長く「人気のセ、実力のパ」と言われた、昭和のプロ野球。江夏さんはこれらの大記録を「当時だからできた」と語ります。

 

「パのどんなにいい選手でも、人気ではセに勝てない。だから何とか『セ・リーグを負かしてやろう』っていう空気だった。エース級の投手の球を打ってやろうじゃなくて、『ホームランを』打ってやろうって、力いっぱい、豪快なスイングをする。公式戦だったら、あそこまでむちゃな振りはしないと思う」

 

コメント

  1. Bach より:

    こんにちは、いつも拝読させていただいています。

    MIYA TERU 様とはほぼ同世代。子供のころから、プロレスもプロ野球も特撮も大好きでした。

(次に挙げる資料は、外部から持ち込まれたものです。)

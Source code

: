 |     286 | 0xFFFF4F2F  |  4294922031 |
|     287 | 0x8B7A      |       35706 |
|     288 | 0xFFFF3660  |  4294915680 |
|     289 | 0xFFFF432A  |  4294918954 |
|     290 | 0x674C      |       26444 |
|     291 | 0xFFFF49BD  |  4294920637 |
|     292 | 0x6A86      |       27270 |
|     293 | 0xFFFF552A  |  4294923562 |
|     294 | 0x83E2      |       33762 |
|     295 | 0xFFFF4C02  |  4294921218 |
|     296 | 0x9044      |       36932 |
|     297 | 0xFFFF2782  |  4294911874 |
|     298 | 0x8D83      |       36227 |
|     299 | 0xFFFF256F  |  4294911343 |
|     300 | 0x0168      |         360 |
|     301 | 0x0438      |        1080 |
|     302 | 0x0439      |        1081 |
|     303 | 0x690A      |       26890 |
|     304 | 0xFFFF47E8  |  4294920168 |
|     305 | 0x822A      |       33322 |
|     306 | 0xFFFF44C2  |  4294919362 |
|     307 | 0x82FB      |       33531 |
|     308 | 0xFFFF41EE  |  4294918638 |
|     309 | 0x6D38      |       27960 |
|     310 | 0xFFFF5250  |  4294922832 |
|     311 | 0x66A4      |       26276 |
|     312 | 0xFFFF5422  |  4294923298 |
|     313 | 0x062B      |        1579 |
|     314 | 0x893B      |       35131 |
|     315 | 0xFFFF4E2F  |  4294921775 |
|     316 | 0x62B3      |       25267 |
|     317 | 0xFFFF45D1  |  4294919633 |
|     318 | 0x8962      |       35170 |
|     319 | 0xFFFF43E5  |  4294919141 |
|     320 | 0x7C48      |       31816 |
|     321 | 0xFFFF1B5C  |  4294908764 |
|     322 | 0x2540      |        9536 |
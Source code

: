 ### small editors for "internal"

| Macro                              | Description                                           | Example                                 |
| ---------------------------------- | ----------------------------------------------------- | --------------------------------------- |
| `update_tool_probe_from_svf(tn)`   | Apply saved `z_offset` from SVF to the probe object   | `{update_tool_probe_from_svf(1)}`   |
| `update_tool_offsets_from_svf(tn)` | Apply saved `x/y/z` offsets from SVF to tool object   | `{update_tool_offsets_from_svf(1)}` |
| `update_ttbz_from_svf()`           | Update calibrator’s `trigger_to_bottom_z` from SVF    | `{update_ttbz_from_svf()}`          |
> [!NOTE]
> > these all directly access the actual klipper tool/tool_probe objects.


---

    江夏豊、私の中では最大のヒーローです。だから私もそう思っておきたいのですが、連続奪三振記録は、今年の4月に、千葉ロッテマリーンズの佐々木朗希投手が10連続奪三振を記録し、江夏豊の記録を抜いたように記憶しています。

    「破られていない大記録」とありましたので、一応訂正まで。

    • MIYA TERU より:

      コメントありがとうございます。江夏さんの「球宴(オールスター)での」9者連続奪三振記録は、まだ破られていません。
      現代のオールスターは3回も投げないので、もう破られることはないだろう、と言ったのでした。
      その江夏さんも、佐々木投手を絶賛していますね。